The safety and efficacy of low-dosage tirofiban for stent-assisted coiling of ruptured intracranial aneurysms

Stent-assisted coiling (SAC) of acutely ruptured aneurysms with antiplatelet therapy has been controversial. Tirofiban has been used for the treatment of thromboembolism of ruptured aneurysms with a stent. However, there are few comparative studies of a reasonable dosage for the prophylactic use of tirofiban. This study evaluated the safety and efficacy of reducing the dosage of tirofiban for the ruptured aneurysms with SAC. Patients with ruptured intracranial aneurysms in our institution from January 2014 to June 2018 were retrospectively reviewed. Three hundred and nine patients were treated using SAC within 72 h of onset. Patients were divided into either a standard group (211 patients, 10 μg/kg intravenous bolus within 3 min, maintained with 0.15 μg/kg/min) or a half-dose group (98 patients, 5 μg/kg intravenous bolus within 3 min, maintained with 0.075 μg/kg/min) according to the dose of tirofiban received intraoperatively. Medical records including clinical and radiological details were reviewed. No significant differences in demographic information or aneurysm characteristics existed between the two groups. Thromboembolic complications were found in 15 patients (4.9%), including 11 patients (5.2%) in the standard group and four patients (4.1%) in the half-dose group, without significant difference ( P = 0.782). Intracranial hemorrhage was found in 13 patients (4.2%), and all occurred in the standard group, which was significantly different (6.2% vs 0%, P = 0.011).

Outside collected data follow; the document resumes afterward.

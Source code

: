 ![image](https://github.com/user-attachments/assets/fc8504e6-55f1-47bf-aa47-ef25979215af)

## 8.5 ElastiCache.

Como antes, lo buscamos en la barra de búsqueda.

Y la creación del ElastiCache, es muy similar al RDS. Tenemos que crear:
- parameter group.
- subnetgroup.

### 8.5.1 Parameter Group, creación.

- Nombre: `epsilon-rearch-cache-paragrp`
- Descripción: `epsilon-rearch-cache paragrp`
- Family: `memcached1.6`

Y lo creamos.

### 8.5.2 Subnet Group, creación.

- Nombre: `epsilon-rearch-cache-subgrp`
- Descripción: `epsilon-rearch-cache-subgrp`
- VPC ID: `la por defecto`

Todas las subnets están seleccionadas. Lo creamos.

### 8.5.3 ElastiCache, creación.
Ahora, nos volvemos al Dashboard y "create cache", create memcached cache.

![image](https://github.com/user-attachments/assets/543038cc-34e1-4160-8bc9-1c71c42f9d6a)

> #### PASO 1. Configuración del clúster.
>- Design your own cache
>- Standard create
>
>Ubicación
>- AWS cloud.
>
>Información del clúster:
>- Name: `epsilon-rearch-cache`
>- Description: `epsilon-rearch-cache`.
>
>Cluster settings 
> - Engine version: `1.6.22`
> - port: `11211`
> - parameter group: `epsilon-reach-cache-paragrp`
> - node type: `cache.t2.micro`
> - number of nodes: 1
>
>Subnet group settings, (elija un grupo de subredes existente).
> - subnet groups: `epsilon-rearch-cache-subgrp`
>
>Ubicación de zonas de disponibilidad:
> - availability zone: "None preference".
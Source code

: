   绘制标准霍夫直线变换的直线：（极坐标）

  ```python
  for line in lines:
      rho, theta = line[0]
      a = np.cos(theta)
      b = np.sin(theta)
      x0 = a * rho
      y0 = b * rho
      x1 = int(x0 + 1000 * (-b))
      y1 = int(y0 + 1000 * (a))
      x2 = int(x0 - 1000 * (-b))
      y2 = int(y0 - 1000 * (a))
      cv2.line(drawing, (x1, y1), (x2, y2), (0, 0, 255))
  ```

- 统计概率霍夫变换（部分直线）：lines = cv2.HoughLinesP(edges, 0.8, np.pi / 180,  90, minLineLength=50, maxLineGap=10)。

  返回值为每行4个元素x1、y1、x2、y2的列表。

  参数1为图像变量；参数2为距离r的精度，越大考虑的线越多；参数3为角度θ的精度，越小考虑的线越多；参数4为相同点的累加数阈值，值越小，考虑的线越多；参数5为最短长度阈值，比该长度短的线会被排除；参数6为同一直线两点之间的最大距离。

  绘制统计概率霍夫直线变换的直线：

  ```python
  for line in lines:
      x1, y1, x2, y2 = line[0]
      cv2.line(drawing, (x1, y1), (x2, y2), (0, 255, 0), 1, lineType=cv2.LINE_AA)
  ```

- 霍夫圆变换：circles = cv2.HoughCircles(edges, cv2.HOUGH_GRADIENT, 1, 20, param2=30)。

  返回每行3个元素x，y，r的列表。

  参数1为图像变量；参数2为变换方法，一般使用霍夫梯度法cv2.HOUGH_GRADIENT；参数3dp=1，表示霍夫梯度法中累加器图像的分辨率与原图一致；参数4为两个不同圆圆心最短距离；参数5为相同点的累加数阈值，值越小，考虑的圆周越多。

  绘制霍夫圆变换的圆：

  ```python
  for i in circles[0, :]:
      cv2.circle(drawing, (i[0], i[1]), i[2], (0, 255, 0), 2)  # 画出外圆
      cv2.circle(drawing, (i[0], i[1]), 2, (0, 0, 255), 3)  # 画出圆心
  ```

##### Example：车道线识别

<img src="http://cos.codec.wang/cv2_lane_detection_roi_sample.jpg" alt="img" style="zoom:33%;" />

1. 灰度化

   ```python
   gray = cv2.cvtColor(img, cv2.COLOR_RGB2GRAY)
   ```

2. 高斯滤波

Of these 13 patients, four were left disabled and five died. Except for three patients who had intraoperative aneurysm rupture, the incidence of postoperative early rebleeding (10 patients) was significantly different between the two groups (4.7% vs 0%, P = 0.034). The rate of initial complete occlusion in the half-dose group was significantly higher than that in the standard group (55.1% vs 39.8%). The rate of a good outcome (modified Rankin Scale 0–2) was not significantly different between the standard group and half-dose group (78.7% vs 87.8%, P > 0.05). Intravenous tirofiban for SAC of acutely ruptured intracranial aneurysms is feasible and safe. The half-dose tirofiban treatment was associated with a decrease in the prevalence of intracranial hemorrhage but no increase in thromboembolic events compared with those in standard-dose tirofiban treatment.